To identify sites of histaminergic modulation of food intake, histamine H1-receptor antagonist was microinfused into the rat hypothalamus, the ventromedial hypothalamus (VMH), the lateral hypothalamus (LHA), the paraventricular nucleus (PVN), the dorsomedial hypothalamus (DMH), or the preoptic anterior hypothalamus (POAH), during the early light period. Feeding, but not drinking, was elicited in 100% of the rats (P less than 0.01) that were bilaterally microinfused with 26 nmol chlorpheniramine into the VMH. Unilateral infusion into the VMH did not affect food intake at doses of 26 or 52 nmol. Feeding was also induced by bilateral microinfusion into the PVN, but only the 52 nmol dose was effective. Bilateral infusions into the LHA, the DMH or the POAH did not affect ingestive behavior. Feeding induced by an H1-antagonist was completely abolished in all 7 rats tested when endogenous neuronal histamine was decreased by pretreatment with alpha-fluoromethylhistidine (100 mg/kg). The findings suggest that H1-receptors in the VMH and the PVN, but not in the LHA, the DMH or the POAH, may be involved in histaminergic suppression of food intake.

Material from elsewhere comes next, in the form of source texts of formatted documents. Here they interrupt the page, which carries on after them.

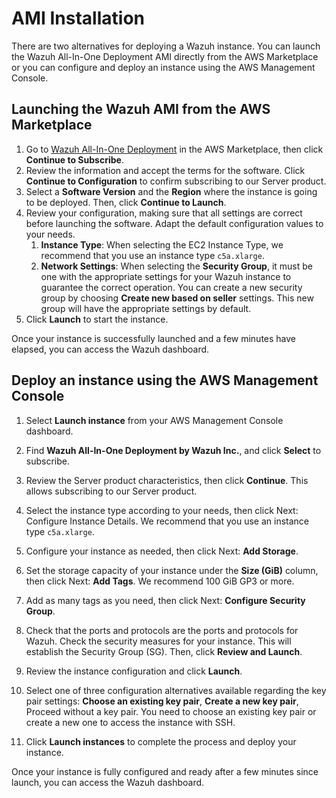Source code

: # AMI Installation

There are two alternatives for deploying a Wazuh instance. You can launch the Wazuh All-In-One Deployment AMI directly from the AWS Marketplace or you can configure and deploy an instance using the AWS Management Console.

## Launching the Wazuh AMI from the AWS Marketplace

1. Go to [Wazuh All-In-One Deployment](https://aws.amazon.com/marketplace/pp/prodview-eju4flv5eqmgq?ref=hmpg_recommendations_widget) in the AWS Marketplace, then click **Continue to Subscribe**.
2. Review the information and accept the terms for the software. Click **Continue to Configuration** to confirm subscribing to our Server product.
3. Select a **Software Version** and the **Region** where the instance is going to be deployed. Then, click **Continue to Launch**.
4. Review your configuration, making sure that all settings are correct before launching the software. Adapt the default configuration values to your needs.
    1. **Instance Type**: When selecting the EC2 Instance Type, we recommend that you use an instance type `c5a.xlarge`.
    2. **Network Settings**: When selecting the **Security Group**, it must be one with the appropriate settings for your Wazuh instance to guarantee the correct operation. You can create a new security group by choosing **Create new based on seller** settings. This new group will have the appropriate settings by default.
5. Click **Launch** to start the instance.

Once your instance is successfully launched and a few minutes have elapsed, you can access the Wazuh dashboard.

## Deploy an instance using the AWS Management Console

1. Select **Launch instance** from your AWS Management Console dashboard.

2. Find **Wazuh All-In-One Deployment by Wazuh Inc.**, and click **Select** to subscribe.

3. Review the Server product characteristics, then click **Continue**. This allows subscribing to our Server product.

4. Select the instance type according to your needs, then click Next: Configure Instance Details. We recommend that you use an instance type `c5a.xlarge`.

5. Configure your instance as needed, then click Next: **Add Storage**.

6. Set the storage capacity of your instance under the **Size (GiB)** column, then click Next: **Add Tags**. We recommend 100 GiB GP3 or more.

7. Add as many tags as you need, then click Next: **Configure Security Group**.

8. Check that the ports and protocols are the ports and protocols for Wazuh. Check the security measures for your instance. This will establish the Security Group (SG). Then, click **Review and Launch**.

9. Review the instance configuration and click **Launch**.

10. Select one of three configuration alternatives available regarding the key pair settings: **Choose an existing key pair**, **Create a new key pair**, Proceed without a key pair. You need to choose an existing key pair or create a new one to access the instance with SSH.

11. Click **Launch instances** to complete the process and deploy your instance.

Once your instance is fully configured and ready after a few minutes since launch, you can access the Wazuh dashboard.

为了确定组胺能对食物摄入进行调节的部位,在光照早期,将组胺H1受体拮抗剂微量注入大鼠下丘脑、腹内侧下丘脑(VMH)、外侧下丘脑(LHA)、室旁核(PVN)、背内侧下丘脑(DMH)或视前区下丘脑前部(POAH)。向VMH双侧微量注入26 nmol氯苯那敏的大鼠中,100%出现进食行为,但饮水行为未出现(P<0.01)。向VMH单侧注入26或52 nmol剂量时,不影响食物摄入。向PVN双侧微量注入也可诱导进食,但仅52 nmol剂量有效。向LHA、DMH或POAH双侧注入不影响摄食行为。在用α-氟甲基组胺(100 mg/kg)预处理使内源性神经元组胺减少后,所有7只受试大鼠中,由H1拮抗剂诱导的进食行为均完全消失。这些发现表明,VMH和PVN中的H1受体,而非LHA、DMH或POAH中的H1受体,可能参与了组胺能对食物摄入的抑制作用。